Tuesday, March 24, 2020

Stay

Stop.
Stay.

In this rat race
with this mad rush
Stopping is your act of self-compassion
Staying-in is your loving home all over again.
Sit at home
Write haiku love-poems on paper and make paper-airplanes
Send these planes flying, across tall buildings of a sullen cityscape!

Sit at home
Paint laughter on paper and make paper-boats
Float these boats beside the flower-pots at your balcony!

Stay.
Stop.

Monday, March 23, 2020

Vulnerability ...

Vulnerability is strangely liberating!

Be so vulnerable that
the falling of the flower from its branches makes you sob incoherently!
Be so vulnerable that
the raindrops on your palm make you fall in passionate love!
Be so vulnerable that
the flipflop wings of the butterfly fill your heart with intense joy!
Be so vulnerable that
you don't care to hide how your heart melts with a smile of his
how you remain awake thinking of him
how you seethe in anger at his betrayal
how you forgive him, nevertheless!
Be so vulnerable that
you are not afraid to listen to the whisper of the universe
to create the new you in your imagination
and then again, to lose the creation in your careless whimsicality!

Be vulnerable,
For,
Vulnerability is strangely liberating!



Sunday, March 22, 2020

Home - letter to RuRu

Hi Ruru,

Today I will tell you the story of my home.
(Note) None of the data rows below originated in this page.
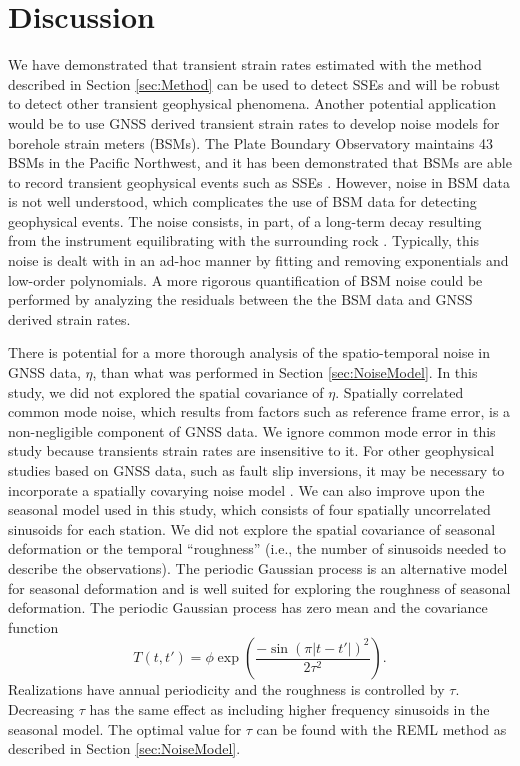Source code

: \documentclass[10pt,letter]{article}
\begin{document}
\section{Discussion}\label{sec:Discussion}
We have demonstrated that transient strain rates estimated with the method described in Section \ref{sec:Method} can be used to detect SSEs and will be robust to detect other transient geophysical phenomena. Another potential application would be to use GNSS derived transient strain rates to develop noise models for borehole strain meters (BSMs). The Plate Boundary Observatory maintains 43 BSMs in the Pacific Northwest, and it has been demonstrated that BSMs are able to record transient geophysical events such as SSEs \citep[e.g.,][]{Dragert2011}. However, noise in BSM data is not well understood, which complicates the use of BSM data for detecting geophysical events. The noise consists, in part, of a long-term decay resulting from the instrument equilibrating with the surrounding rock \citep{Gladwin1987}. Typically, this noise is dealt with in an ad-hoc manner by fitting and removing exponentials and low-order polynomials. A more rigorous quantification of BSM noise could be performed by analyzing the residuals between the the BSM data and GNSS derived strain rates.    

There is potential for a more thorough analysis of the spatio-temporal noise in GNSS data, $\eta$, than what was performed in Section \ref{sec:NoiseModel}. In this study, we did not explored the spatial covariance of $\eta$. Spatially correlated common mode noise, which results from factors such as reference frame error, is a non-negligible component of GNSS data. We ignore common mode error in this study because transients strain rates are insensitive to it. For other geophysical studies based on GNSS data, such as fault slip inversions, it may be necessary to incorporate a spatially covarying noise model \citep[e.g.,][]{Miyazaki2003}. We can also improve upon the seasonal model used in this study, which consists of four spatially uncorrelated sinusoids for each station. We did not explore the spatial covariance of seasonal deformation or the temporal ``roughness'' (i.e., the number of sinusoids needed to describe the observations). The periodic Gaussian process \citep{Mackay1998} is an alternative model for seasonal deformation and is well suited for exploring the roughness of seasonal deformation.  The periodic Gaussian process has zero mean and the covariance function
\begin{equation}\label{eq:Periodic}
T(t,t') = \phi \exp\left(\frac{-\sin(\pi|t - t'|)^2}{2\tau^2}\right).
\end{equation}
Realizations have annual periodicity and the roughness is controlled by $\tau$. Decreasing $\tau$ has the same effect as including higher frequency sinusoids in the seasonal model. The optimal value for $\tau$ can be found with the REML method as described in Section \ref{sec:NoiseModel}. 
\end{document}
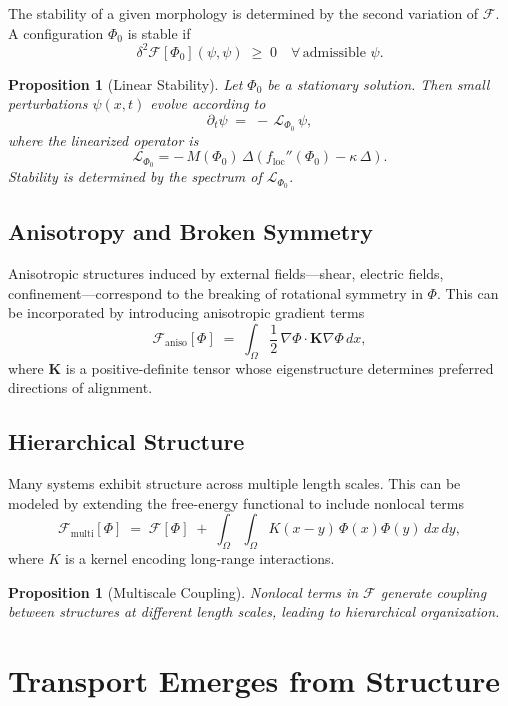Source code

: \documentclass[11pt, a4paper, twocolumn]{article}
\newtheorem{proposition}[definition]{Proposition}
\newcommand{\F}{\mathcal{F}}
\begin{document}
The stability of a given morphology is determined by the second variation of
$\F$. A configuration $\Phi_0$ is stable if
\[
    \delta^2 \F[\Phi_0](\psi,\psi) \;\geq\; 0
    \quad \forall\,\text{admissible } \psi.
\]

\begin{proposition}[Linear Stability]
Let $\Phi_0$ be a stationary solution. Then small perturbations
$\psi(x,t)$ evolve according to
\[
    \partial_t \psi \;=\;
    -\,\mathcal{L}_{\Phi_0}\,\psi,
\]
where the linearized operator is
\[
    \mathcal{L}_{\Phi_0} =
    -\,M(\Phi_0)\,\Delta
    \left(
        f_{\mathrm{loc}}''(\Phi_0)
        - \kappa\,\Delta
    \right).
\]
Stability is determined by the spectrum of $\mathcal{L}_{\Phi_0}$.
\end{proposition}

\subsection{Anisotropy and Broken Symmetry}

Anisotropic structures induced by external fields---shear, electric fields,
confinement---correspond to the breaking of rotational symmetry in $\Phi$.
This can be incorporated by introducing anisotropic gradient terms
\[
    \F_{\mathrm{aniso}}[\Phi]
    \;=\;
    \int_{\Omega}
    \frac{1}{2}\,\nabla \Phi \cdot \mathbf{K} \nabla \Phi \, dx,
\]
where $\mathbf{K}$ is a positive-definite tensor whose eigenstructure
determines preferred directions of alignment.

\subsection{Hierarchical Structure}

Many systems exhibit structure across multiple length scales. This can be
modeled by extending the free-energy functional to include nonlocal terms
\[
    \F_{\mathrm{multi}}[\Phi]
    \;=\;
    \F[\Phi]
    \;+\;
    \int_{\Omega} \int_{\Omega}
    K(x-y)\,\Phi(x)\Phi(y)\,dx\,dy,
\]
where $K$ is a kernel encoding long-range interactions.

\begin{proposition}[Multiscale Coupling]
Nonlocal terms in $\F$ generate coupling between structures at different
length scales, leading to hierarchical organization.
\end{proposition}

\section{Transport Emerges from Structure}
\end{document}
Home, for me, was that huge bushy tree standing all alone in that timid field, looking at me, shaking its leaves, welcoming, smiling whenever I would go and stand in my balcony. It kept me company as I sat there staring, writing, reading, sipping coffee, day-dreaming. I tried to google out its name but other than its handsome unruly head, umbrella-like leaves and a thick straight spine I couldn't find anything relevant but then that's my own ignorance about the names of these Indian species. Nevertheless, it remained mine and it remained as my friend, and it remained my home.
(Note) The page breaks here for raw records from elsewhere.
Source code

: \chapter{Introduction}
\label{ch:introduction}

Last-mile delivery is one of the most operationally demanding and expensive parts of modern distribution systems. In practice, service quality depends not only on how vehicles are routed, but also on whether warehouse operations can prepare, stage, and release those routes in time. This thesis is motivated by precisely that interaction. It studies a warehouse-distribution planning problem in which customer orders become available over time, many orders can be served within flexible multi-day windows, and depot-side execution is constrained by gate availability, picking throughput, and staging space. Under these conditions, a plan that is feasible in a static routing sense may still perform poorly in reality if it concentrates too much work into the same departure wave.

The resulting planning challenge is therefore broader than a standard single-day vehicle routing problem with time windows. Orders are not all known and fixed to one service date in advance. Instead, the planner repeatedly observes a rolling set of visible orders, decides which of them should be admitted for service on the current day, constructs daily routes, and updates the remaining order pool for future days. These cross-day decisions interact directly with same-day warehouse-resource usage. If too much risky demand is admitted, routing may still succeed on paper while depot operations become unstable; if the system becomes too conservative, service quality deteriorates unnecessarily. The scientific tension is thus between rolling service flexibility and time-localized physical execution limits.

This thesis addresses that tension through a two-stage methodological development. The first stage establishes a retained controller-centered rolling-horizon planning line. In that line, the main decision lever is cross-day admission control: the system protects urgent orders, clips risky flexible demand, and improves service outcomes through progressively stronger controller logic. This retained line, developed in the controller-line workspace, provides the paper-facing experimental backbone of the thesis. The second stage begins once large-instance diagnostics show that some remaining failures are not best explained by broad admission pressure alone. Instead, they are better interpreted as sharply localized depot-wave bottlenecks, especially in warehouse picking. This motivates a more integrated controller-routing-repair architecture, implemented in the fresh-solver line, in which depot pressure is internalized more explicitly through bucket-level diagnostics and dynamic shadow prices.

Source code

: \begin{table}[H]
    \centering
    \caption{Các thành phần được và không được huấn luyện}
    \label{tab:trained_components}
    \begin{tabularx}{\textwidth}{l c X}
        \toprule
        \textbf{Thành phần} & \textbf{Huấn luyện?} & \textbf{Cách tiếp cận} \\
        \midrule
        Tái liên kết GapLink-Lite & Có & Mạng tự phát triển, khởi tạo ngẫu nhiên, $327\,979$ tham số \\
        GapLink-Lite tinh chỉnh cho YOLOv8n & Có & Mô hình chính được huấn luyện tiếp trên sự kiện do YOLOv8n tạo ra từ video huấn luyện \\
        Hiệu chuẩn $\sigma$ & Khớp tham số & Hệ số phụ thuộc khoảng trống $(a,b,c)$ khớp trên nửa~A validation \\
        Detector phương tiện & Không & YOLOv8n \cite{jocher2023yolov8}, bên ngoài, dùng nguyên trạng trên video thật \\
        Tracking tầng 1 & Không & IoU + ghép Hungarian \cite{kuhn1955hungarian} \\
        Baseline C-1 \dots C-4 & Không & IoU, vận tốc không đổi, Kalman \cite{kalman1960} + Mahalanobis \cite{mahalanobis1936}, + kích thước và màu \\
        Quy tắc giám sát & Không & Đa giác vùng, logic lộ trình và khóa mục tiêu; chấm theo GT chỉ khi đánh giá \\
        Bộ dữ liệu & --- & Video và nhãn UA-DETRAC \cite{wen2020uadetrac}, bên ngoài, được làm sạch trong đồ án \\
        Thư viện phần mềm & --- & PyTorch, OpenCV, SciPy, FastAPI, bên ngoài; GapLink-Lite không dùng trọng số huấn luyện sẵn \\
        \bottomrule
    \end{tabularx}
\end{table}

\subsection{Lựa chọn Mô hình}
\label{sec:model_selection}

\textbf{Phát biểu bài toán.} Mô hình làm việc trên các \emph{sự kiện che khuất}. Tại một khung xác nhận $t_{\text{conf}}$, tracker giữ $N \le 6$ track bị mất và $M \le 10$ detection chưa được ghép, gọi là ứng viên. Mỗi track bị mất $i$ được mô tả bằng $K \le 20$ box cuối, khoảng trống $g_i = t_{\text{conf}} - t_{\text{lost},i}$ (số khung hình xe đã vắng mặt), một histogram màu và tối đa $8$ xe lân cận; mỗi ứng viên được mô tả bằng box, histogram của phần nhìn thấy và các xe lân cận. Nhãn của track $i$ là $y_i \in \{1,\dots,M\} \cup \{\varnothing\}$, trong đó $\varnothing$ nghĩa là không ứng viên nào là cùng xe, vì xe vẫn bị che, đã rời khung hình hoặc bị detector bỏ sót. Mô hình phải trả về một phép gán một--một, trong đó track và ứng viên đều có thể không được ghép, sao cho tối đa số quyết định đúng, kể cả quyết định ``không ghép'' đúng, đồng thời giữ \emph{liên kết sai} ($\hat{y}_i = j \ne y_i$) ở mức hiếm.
On the days it would rain, two small children who kept reminding me of Apu and Durga from Pather Panchali, would take shelter below the tree and then they will start throwing those strange-looking small tamarind like brown fruits to us. Aayu, Neelima and I will be of the same age at that point, busy collecting those fruits and giggling and befriending those children. Someday, when it didn't rain and the heat is mounting on the grey of the field and the tree is stubbornly flaunting its green amongst all those grey, the red-brown greater Coucals couple will keep playing around the babblers and the sparrows will chatter in shrill voice sharing their stories with me. And I would be the happiest soul sharing my space and the same wavelength with the tree.


But like every other good thing as well as a bad thing, this too passed away. One day, quite suddenly, it all ended. The construction on that site started, for another skyrise. Soon, in front of me lay the lonely grey of the field and those broken rocks like a wound that oozed pus. Everyone was gone; the tree, those birds, the Apu-Durga children, all were gone. Aayu left for another country, Neelima for another home. I stayed. trying to collect those broken parts and building the tree in my mind. My home lay in its branches, among the light and shadow mischief of its leaves. Since then I have been wandering to other countries, states, houses, but, till now, I could never build another home!

Sunday, March 1, 2020

poetry ...

When Reading your poems ten different men think that you have written for them, and ten different wives curse you, cooking up a storm in respective homes, you sit back and smile, continuing to weave magic words, stitching a patchwork quilt, wondering how universal the word poetry is!




Monday, February 24, 2020

Letter to RURU - 3

Hey there, RURU,

I am excited to share that I am planning for my solo tours.

I have started taking baby steps towards my plans to travel solo. The reasons why I wish to do so are more than one. May be because that's the way to grow 'icche dana' - wings of wishes and once they are strong I can flap them around soaring high into the sky, feeling the soft cotton cloud in my palm.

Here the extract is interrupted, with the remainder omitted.